Collected data:

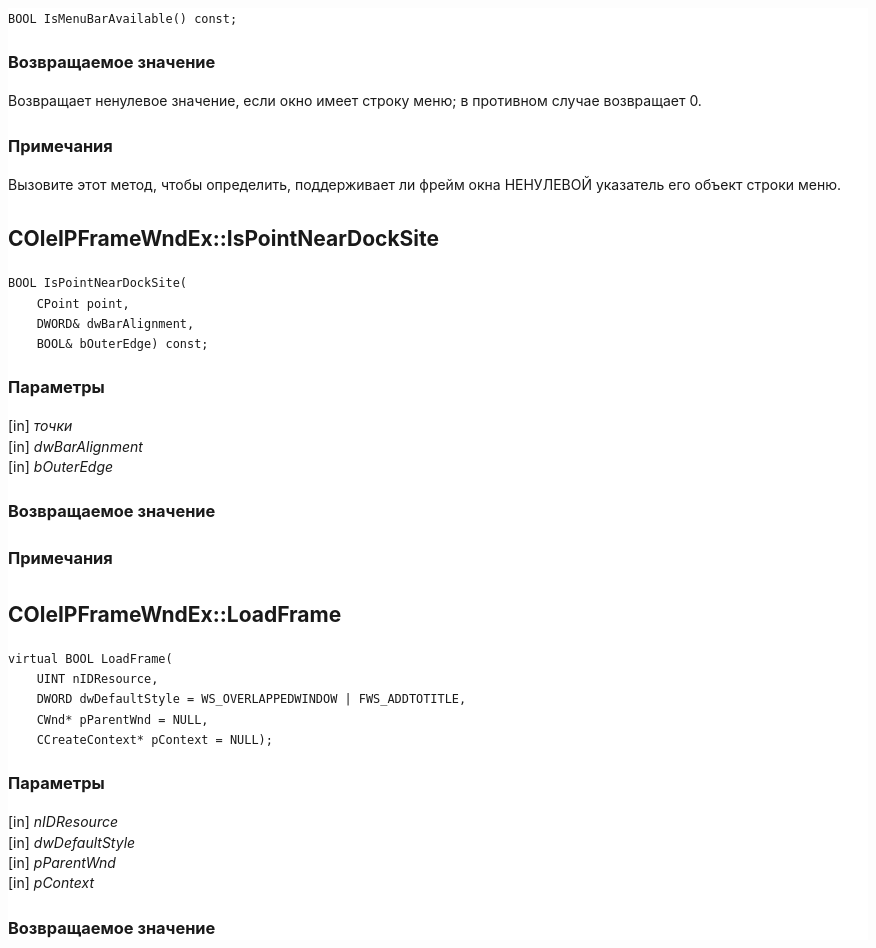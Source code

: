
 ```
BOOL IsMenuBarAvailable() const;
```

### <a name="return-value"></a>Возвращаемое значение

Возвращает ненулевое значение, если окно имеет строку меню; в противном случае возвращает 0.

### <a name="remarks"></a>Примечания

Вызовите этот метод, чтобы определить, поддерживает ли фрейм окна НЕНУЛЕВОЙ указатель его объект строки меню.

##  <a name="ispointneardocksite"></a>  COleIPFrameWndEx::IsPointNearDockSite

```
BOOL IsPointNearDockSite(
    CPoint point,
    DWORD& dwBarAlignment,
    BOOL& bOuterEdge) const;
```

### <a name="parameters"></a>Параметры

[in] *точки*<br/>
[in] *dwBarAlignment*<br/>
[in] *bOuterEdge*<br/>

### <a name="return-value"></a>Возвращаемое значение

### <a name="remarks"></a>Примечания

##  <a name="loadframe"></a>  COleIPFrameWndEx::LoadFrame

```
virtual BOOL LoadFrame(
    UINT nIDResource,
    DWORD dwDefaultStyle = WS_OVERLAPPEDWINDOW | FWS_ADDTOTITLE,
    CWnd* pParentWnd = NULL,
    CCreateContext* pContext = NULL);
```

### <a name="parameters"></a>Параметры

[in] *nIDResource*<br/>
[in] *dwDefaultStyle*<br/>
[in] *pParentWnd*<br/>
[in] *pContext*<br/>

### <a name="return-value"></a>Возвращаемое значение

= Assignment =
A line qualifies when it holds the word "BOOL"; report all qualifying lines from the records above.

= Answer area =
BOOL IsMenuBarAvailable() const;
BOOL IsPointNearDockSite(
    BOOL& bOuterEdge) const;
virtual BOOL LoadFrame(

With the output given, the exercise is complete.